We assume a flat plane of contact infinite in extent. We assume that the bulk atmosphere has a constant concentration $c_A$ of some species of interest, and that the bulk liquid has a constant concentration $c_B$ of that species. The species is only allowed to mix between the two bulk phases for times $t > 0$. Then the problem reduces to the one-dimensional diffusion equation (Fick's first and second laws) $$\partial_t c(z,t) = D\,\partial_z^2 c(z,t)$$ subject to the initial condition $$c(z,0) = \frac{c_A+c_B}{2} + \frac{c_B-c_A}{2}\text{sgn}(z),$$ and the boundary conditions $$c(-\infty, t) = c_A, \quad c(+\infty, t) = c_B,$$ where $D$ is the species' diffusion constant and $\text{sgn}(z)$ is the signum function.

For ease of solution, make the substitutions $$\bar{c}(z,t) := c(z,t) - \frac{c_A+c_B}{2}, \quad \Delta c := \frac{c_B-c_A}{2}, \quad \phi(z,t) := \frac{\bar{c}(z,t)}{\Delta c},$$ which yields $$\partial_t\phi(z,t) = D\,\partial_z^2 \phi(z,t), \quad \phi(z,0) = \text{sgn}(z), \quad \phi(\pm\infty, t) = \pm1.$$ By definition $\phi$ is a dimensionless quantity, so it must depend on the variables relevant in the problem in a dimensionless form, for otherwise $\phi$ would have units. The relevant variables in our problem are the diffusion constant $D$, the length $z$, and the time $t$.

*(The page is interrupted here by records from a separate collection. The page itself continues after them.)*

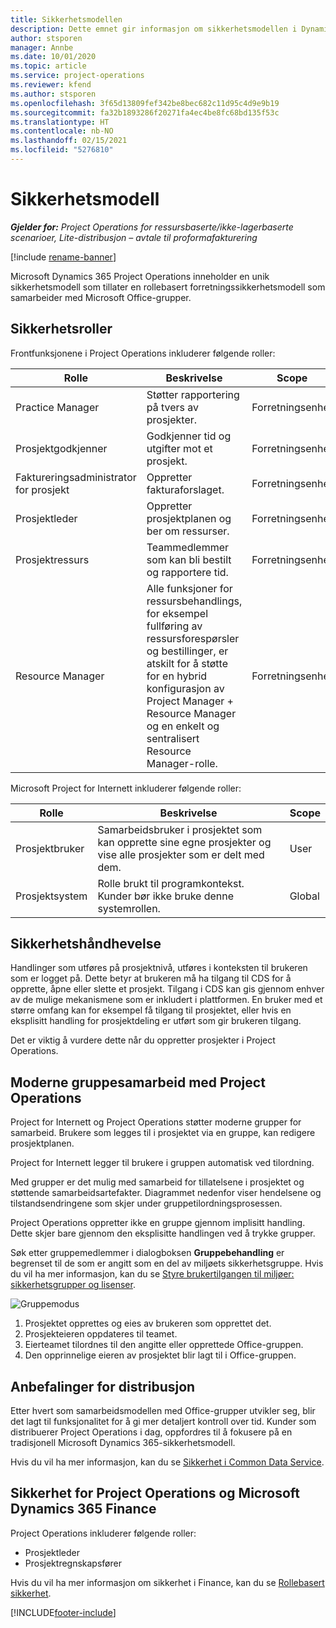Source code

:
 ```yaml
---
title: Sikkerhetsmodellen
description: Dette emnet gir informasjon om sikkerhetsmodellen i Dynamics 365 Project Operations.
author: stsporen
manager: Annbe
ms.date: 10/01/2020
ms.topic: article
ms.service: project-operations
ms.reviewer: kfend
ms.author: stsporen
ms.openlocfilehash: 3f65d13809fef342be8bec682c11d95c4d9e9b19
ms.sourcegitcommit: fa32b1893286f20271fa4ec4be8fc68bd135f53c
ms.translationtype: HT
ms.contentlocale: nb-NO
ms.lasthandoff: 02/15/2021
ms.locfileid: "5276810"
---
```

# <a name="security-model"></a>Sikkerhetsmodell

_**Gjelder for:** Project Operations for ressursbaserte/ikke-lagerbaserte scenarioer, Lite-distribusjon – avtale til proformafakturering_

[!include [rename-banner](~/includes/cc-data-platform-banner.md)]

Microsoft Dynamics 365 Project Operations inneholder en unik sikkerhetsmodell som tillater en rollebasert forretningssikkerhetsmodell som samarbeider med Microsoft Office-grupper. 


## <a name="security-roles"></a>Sikkerhetsroller
Frontfunksjonene i Project Operations inkluderer følgende roller:

| Rolle                          | Beskrivelse                                                                                                                                                                 | Scope |
|-------------------------------|-----------------------------------------------------------------------------------------------------------------------------------------------------------------------------|------|
| Practice Manager              | Støtter rapportering på tvers av prosjekter.                                                                                                            | Forretningsenhet              |
| Prosjektgodkjenner              | Godkjenner tid og utgifter mot et prosjekt.                                                                                                                              | Forretningsenhet |
| Faktureringsadministrator for prosjekt | Oppretter fakturaforslaget.                                                                                                                                                 | Forretningsenhet |
| Prosjektleder               | Oppretter prosjektplanen og ber om ressurser.                                                                                                                              | Forretningsenhet |
| Prosjektressurs              | Teammedlemmer som kan bli bestilt og rapportere tid.                                                                                                          | Forretningsenhet|
| Resource Manager              | Alle funksjoner for ressursbehandlings, for eksempel fullføring av ressursforespørsler og bestillinger, er atskilt for å støtte for en hybrid konfigurasjon av Project Manager + Resource Manager og en enkelt og sentralisert Resource Manager-rolle. | Forretningsenhet |


Microsoft Project for Internett inkluderer følgende roller:

| Rolle           | Beskrivelse                                                                                                        | Scope  |
|----------------|--------------------------------------------------------------------------------------------------------------------|--------|
| Prosjektbruker   | Samarbeidsbruker i prosjektet som kan opprette sine egne prosjekter og vise alle prosjekter som er delt med dem. | User   |
| Prosjektsystem | Rolle brukt til programkontekst. Kunder bør ikke bruke denne systemrollen.                                    | Global |

## <a name="security-enforcement"></a>Sikkerhetshåndhevelse
Handlinger som utføres på prosjektnivå, utføres i konteksten til brukeren som er logget på. Dette betyr at brukeren må ha tilgang til CDS for å opprette, åpne eller slette et prosjekt. Tilgang i CDS kan gis gjennom enhver av de mulige mekanismene som er inkludert i plattformen. En bruker med et større omfang kan for eksempel få tilgang til prosjektet, eller hvis en eksplisitt handling for prosjektdeling er utført som gir brukeren tilgang.

Det er viktig å vurdere dette når du oppretter prosjekter i Project Operations.

## <a name="modern-group-collaboration-with-project-operations"></a>Moderne gruppesamarbeid med Project Operations
Project for Internett og Project Operations støtter moderne grupper for samarbeid. Brukere som legges til i prosjektet via en gruppe, kan redigere prosjektplanen.

Project for Internett legger til brukere i gruppen automatisk ved tilordning.

Med grupper er det mulig med samarbeid for tillatelsene i prosjektet og støttende samarbeidsartefakter. Diagrammet nedenfor viser hendelsene og tilstandsendringene som skjer under gruppetilordningsprosessen.

Project Operations oppretter ikke en gruppe gjennom implisitt handling. Dette skjer bare gjennom den eksplisitte handlingen ved å trykke grupper.

Søk etter gruppemedlemmer i dialogboksen **Gruppebehandling** er begrenset til de som er angitt som en del av miljøets sikkerhetsgruppe. Hvis du vil ha mer informasjon, kan du se [Styre brukertilgangen til miljøer: sikkerhetsgrupper og lisenser](https://docs.microsoft.com/power-platform/admin/control-user-access).

![Gruppemodus](./media/groupsmode.png)

1. Prosjektet opprettes og eies av brukeren som opprettet det.
2. Prosjekteieren oppdateres til teamet.
3. Eierteamet tilordnes til den angitte eller opprettede Office-gruppen.
4. Den opprinnelige eieren av prosjektet blir lagt til i Office-gruppen.

## <a name="deployment-recommendation"></a>Anbefalinger for distribusjon
Etter hvert som samarbeidsmodellen med Office-grupper utvikler seg, blir det lagt til funksjonalitet for å gi mer detaljert kontroll over tid. Kunder som distribuerer Project Operations i dag, oppfordres til å fokusere på en tradisjonell Microsoft Dynamics 365-sikkerhetsmodell.

Hvis du vil ha mer informasjon, kan du se [Sikkerhet i Common Data Service](https://docs.microsoft.com/power-platform/admin/wp-security).

## <a name="project-operations-and-microsoft-dynamics-365-finance-security"></a>Sikkerhet for Project Operations og Microsoft Dynamics 365 Finance
Project Operations inkluderer følgende roller:

- Prosjektleder
- Prosjektregnskapsfører

Hvis du vil ha mer informasjon om sikkerhet i Finance, kan du se [Rollebasert sikkerhet](https://docs.microsoft.com/dynamics365/fin-ops-core/dev-itpro/sysadmin/role-based-security).




[!INCLUDE[footer-include](../includes/footer-banner.md)]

The only dimensionless variable that arises from this set of quantities is $\eta := z/\sqrt{Dt}$, so we know $\phi(z,t) = \phi(\eta)$. Substituting this result into our diffusion equation and applying the chain rule yields the ordinary differential equation $$-\frac{\eta}{2}\phi'(\eta) = \phi''(\eta).$$ Integrating twice yields the result $$\phi(\eta) = \alpha + \beta\int_0^\eta\text{d}\eta'\,\exp\left(-\frac{\eta'^2}{4}\right),$$ and it remains to determine the constants $\alpha$ and $\beta$ from our boundary conditions. Actually, for standardization, we will first take $\eta' \to 2\eta'$ and $2\eta \to \eta$, so $$\phi(\eta) = \alpha + 2\beta\int_0^\eta\text{d}\eta'\,\exp(-\eta'^2).$$ By symmetry $\alpha = 0$, and by explicit evaluation $\beta = 1/\sqrt{\pi}$, and hence we have $$\phi(\eta) = \text{erf}(\eta), \quad \text{or} \quad \phi(z,t) = \text{erf}\left(\frac{z}{\sqrt{4Dt}}\right).$$ Going back and untangling all our substitutions, we end up with $$c(z,t) = \frac{c_A+c_B}{2}+\frac{c_B-c_A}{2}\text{erf}\left(\frac{z}{\sqrt{4Dt}}\right).$$ The flux then follows as $$J(z,t) = -D\,\partial_zc(z,t) = -D\,\frac{c_B-c_A}{\sqrt{4\pi Dt}}\exp\left(-\frac{z^2}{4Dt}\right),$$ and we are done.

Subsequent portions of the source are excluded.